Good Friday is one of the most significant observances connected to the Christian festival, which encompasses a full week of holy days – however, in secular circles, its main appeal is that it’s a national holiday…
Is Good Friday a bank holiday?
Good Friday was historically a common law holiday in the UK, and so didn’t require to be officially denoted as a bank holiday with the introduction of the Bank Holidays Act in 1871.
It remains one in all but name, however – which means schools will be closed and many businesses will shut or operate reduced opening hours.
Good Friday always falls two days before Easter Sunday, which means in 2023 the holiday is on Friday 7 April.

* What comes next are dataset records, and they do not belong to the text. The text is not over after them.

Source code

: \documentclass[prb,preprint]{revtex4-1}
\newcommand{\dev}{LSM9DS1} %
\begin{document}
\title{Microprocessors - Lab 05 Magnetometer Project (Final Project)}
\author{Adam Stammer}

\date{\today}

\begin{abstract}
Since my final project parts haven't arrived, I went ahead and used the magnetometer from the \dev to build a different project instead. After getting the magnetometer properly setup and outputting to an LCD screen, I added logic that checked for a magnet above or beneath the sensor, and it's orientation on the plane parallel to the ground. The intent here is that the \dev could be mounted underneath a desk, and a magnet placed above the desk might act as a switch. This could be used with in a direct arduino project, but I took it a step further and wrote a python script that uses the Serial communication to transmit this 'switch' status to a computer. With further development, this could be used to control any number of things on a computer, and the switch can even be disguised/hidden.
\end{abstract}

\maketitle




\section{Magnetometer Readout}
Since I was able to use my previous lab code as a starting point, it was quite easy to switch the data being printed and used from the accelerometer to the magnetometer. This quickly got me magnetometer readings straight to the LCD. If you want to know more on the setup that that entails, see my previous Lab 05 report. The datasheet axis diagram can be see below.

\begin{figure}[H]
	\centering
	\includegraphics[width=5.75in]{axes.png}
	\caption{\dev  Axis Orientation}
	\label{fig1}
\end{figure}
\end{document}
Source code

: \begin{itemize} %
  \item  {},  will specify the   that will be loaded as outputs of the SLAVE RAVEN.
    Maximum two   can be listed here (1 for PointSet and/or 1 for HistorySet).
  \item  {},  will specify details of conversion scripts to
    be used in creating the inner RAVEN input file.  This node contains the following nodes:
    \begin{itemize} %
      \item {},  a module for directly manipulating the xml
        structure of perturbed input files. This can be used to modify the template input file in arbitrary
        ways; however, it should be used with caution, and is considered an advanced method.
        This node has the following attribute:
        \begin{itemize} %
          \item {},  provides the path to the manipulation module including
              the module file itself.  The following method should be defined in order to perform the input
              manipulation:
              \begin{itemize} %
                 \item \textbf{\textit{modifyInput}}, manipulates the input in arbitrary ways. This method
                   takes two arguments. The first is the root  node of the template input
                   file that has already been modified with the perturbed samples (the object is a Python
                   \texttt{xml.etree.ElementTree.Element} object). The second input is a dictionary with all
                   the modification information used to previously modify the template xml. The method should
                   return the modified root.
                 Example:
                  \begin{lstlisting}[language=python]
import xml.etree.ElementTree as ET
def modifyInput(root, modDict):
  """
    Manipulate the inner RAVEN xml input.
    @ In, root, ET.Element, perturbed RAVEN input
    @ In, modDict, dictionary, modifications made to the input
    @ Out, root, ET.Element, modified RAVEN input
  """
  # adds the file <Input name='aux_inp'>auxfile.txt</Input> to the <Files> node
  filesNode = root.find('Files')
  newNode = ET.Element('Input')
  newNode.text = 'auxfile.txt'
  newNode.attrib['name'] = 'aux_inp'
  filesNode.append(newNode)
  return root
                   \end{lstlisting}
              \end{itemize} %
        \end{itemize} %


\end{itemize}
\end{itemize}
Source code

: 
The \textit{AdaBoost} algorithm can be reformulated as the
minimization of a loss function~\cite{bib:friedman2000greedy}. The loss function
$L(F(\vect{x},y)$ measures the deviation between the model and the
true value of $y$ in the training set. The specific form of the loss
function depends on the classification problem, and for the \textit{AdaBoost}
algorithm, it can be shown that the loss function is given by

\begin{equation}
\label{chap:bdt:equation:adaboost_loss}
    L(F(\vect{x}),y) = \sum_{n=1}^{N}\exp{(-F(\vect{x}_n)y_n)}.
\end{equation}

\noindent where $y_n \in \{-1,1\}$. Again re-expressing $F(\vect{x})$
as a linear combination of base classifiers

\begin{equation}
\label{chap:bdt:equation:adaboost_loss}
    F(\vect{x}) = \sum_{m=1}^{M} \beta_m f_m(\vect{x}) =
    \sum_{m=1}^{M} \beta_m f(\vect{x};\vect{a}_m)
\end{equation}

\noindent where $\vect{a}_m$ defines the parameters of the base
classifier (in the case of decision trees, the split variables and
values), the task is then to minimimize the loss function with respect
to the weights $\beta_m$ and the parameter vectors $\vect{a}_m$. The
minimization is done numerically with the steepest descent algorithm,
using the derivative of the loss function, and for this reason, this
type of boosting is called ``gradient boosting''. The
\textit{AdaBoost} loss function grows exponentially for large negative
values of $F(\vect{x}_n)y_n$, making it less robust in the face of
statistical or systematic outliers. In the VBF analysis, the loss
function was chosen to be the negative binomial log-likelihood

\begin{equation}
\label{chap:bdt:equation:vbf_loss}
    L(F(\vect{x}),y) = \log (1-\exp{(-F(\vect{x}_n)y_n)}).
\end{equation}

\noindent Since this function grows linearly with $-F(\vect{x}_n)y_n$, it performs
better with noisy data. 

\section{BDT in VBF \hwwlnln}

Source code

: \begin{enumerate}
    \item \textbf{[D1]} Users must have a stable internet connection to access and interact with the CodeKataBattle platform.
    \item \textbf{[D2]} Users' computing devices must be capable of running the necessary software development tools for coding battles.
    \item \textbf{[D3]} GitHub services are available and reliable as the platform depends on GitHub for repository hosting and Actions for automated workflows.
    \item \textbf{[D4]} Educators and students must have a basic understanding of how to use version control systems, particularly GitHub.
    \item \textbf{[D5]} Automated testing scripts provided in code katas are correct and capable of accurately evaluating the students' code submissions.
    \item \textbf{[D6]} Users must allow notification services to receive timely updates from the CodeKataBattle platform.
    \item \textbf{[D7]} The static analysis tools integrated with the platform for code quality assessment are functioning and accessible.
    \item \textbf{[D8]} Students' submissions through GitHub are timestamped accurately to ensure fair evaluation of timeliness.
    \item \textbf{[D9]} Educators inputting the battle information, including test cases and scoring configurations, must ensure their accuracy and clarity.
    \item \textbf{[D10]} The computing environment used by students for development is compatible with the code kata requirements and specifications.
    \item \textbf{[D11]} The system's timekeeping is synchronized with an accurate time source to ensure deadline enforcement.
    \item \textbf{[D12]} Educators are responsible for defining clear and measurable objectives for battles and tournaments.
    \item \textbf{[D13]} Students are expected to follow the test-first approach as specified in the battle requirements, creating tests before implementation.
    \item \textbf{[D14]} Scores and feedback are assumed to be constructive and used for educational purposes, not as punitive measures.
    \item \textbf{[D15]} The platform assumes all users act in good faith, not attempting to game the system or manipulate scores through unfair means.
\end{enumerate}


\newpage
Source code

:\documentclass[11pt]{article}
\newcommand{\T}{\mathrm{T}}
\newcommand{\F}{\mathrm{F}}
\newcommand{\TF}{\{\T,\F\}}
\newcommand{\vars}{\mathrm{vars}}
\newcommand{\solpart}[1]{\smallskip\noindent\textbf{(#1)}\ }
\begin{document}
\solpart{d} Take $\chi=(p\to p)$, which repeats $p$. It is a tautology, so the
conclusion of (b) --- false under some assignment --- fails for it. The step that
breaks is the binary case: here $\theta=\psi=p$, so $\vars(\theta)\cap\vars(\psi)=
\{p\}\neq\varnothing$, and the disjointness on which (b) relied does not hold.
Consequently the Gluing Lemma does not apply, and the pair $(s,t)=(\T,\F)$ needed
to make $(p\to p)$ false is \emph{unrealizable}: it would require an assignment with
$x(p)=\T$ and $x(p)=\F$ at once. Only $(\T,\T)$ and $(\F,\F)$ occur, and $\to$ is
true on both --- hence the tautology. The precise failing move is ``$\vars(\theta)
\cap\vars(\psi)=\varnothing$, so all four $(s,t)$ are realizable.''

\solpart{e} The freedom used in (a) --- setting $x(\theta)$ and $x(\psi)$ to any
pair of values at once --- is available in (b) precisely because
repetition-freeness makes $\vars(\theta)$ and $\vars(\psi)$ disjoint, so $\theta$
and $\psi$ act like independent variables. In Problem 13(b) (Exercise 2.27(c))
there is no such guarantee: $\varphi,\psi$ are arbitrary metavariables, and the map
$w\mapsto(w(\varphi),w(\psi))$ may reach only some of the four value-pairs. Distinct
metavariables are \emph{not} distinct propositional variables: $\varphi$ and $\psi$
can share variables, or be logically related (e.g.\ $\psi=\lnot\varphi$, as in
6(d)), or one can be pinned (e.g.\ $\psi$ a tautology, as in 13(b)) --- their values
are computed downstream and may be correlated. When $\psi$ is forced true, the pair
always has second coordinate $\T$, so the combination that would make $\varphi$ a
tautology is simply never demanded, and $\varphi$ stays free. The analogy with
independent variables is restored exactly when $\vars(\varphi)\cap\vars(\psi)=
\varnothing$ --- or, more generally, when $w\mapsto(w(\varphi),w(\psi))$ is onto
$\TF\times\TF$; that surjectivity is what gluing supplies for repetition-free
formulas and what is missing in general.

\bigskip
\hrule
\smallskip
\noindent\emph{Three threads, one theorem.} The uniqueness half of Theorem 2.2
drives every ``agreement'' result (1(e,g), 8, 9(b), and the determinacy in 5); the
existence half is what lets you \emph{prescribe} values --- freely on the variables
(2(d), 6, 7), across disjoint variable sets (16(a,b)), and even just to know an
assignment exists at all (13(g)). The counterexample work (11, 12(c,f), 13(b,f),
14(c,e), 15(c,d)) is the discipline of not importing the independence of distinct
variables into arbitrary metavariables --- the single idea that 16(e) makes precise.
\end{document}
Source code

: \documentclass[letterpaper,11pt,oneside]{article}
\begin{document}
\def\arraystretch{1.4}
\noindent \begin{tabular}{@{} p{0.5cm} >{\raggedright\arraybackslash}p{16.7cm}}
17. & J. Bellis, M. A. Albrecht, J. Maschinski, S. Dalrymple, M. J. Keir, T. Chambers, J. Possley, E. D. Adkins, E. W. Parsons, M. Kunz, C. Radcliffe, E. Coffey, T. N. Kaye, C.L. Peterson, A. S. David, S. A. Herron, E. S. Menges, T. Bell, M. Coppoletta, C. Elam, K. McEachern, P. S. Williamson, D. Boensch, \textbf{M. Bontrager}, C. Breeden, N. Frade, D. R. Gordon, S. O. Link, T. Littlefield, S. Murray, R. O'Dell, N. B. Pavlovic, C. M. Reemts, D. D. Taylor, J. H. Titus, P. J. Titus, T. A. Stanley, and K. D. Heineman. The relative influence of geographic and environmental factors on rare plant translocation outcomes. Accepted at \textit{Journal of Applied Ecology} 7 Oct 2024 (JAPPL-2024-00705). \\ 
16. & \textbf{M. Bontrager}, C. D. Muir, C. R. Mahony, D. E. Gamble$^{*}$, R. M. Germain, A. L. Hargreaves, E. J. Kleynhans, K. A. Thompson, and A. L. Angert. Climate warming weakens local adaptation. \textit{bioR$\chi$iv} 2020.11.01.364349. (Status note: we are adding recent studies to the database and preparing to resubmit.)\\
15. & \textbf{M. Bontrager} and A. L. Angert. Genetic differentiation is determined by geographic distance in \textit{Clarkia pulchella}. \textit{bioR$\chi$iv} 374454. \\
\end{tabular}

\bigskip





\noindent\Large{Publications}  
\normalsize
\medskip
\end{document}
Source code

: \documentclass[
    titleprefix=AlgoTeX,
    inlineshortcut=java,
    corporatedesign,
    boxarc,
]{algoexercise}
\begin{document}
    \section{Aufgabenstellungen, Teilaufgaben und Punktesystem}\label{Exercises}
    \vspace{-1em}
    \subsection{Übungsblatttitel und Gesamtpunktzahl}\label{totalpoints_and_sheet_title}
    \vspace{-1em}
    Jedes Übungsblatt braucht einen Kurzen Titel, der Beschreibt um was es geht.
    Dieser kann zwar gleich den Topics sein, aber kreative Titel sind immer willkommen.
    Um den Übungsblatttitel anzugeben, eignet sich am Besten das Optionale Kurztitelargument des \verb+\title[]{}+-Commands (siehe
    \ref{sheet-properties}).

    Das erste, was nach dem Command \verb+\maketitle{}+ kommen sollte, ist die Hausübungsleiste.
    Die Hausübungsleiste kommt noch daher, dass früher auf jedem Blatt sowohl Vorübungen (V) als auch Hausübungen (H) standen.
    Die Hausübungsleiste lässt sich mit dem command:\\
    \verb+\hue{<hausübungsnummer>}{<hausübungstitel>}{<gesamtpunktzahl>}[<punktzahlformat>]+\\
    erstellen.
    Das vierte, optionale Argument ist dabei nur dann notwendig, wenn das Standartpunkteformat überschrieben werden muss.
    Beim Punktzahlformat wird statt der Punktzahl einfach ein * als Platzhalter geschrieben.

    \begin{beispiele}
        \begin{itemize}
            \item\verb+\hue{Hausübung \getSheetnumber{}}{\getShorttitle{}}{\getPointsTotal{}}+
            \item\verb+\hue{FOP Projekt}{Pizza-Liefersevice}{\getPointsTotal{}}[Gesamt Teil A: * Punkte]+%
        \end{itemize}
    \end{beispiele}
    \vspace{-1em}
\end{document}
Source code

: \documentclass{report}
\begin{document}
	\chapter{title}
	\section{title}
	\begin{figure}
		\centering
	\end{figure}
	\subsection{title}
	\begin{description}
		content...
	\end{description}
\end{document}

There is then another bank holiday on Monday 10 April to mark Easter Monday, meaning many people will get a four-day weekend.
Good Friday’s position in the calendar changes from year to year, with the holiday potentially marked at any time between 20 March and 23 April. This year’s observance is just over a week earlier than in 2022.
It coincides with the Jewish festival of Passover, which this year runs from Wednesday 5 April until Thursday 13 April.
What is Good Friday?
Good Friday commemorates The Passion – the biblical story of the crucifixion of Jesus Christ at Calvary – before his resurrection is celebrated on Easter Sunday.
Although the precise date of Christ’s death is a source of much debate, biblical scholars tend to be in agreement that it came on a Friday on or near Passover, between 30-33AD.
According to the Bible, Jesus shared the Last Supper with his disciples on what is now marked as Maundy Thursday.
He was then betrayed by his follower Judas Iscariot, who revealed his location to Roman soldiers in return for 30 pieces of silver.
The Bible says that on Good Friday it took Jesus six hours to die on the cross at Calvary, outside Jerusalem, ending his life with the famous words: “My God, my God, why have you forsaken me?”
His death is thought to have been commemorated by Christians as part of Easter’s Holy Week at least as far back as the fourth century.
On the face of it, the sobering subject matter of the observance jar with Good Friday’s distinctly upbeat name, which is first recorded around the late 13th century.
There is some dispute as to the origins of the label, with some suggesting that it is a corruption of “God’s Friday” and other experts stating that the adjective “good” is simply used to denote any holy day observed by the church.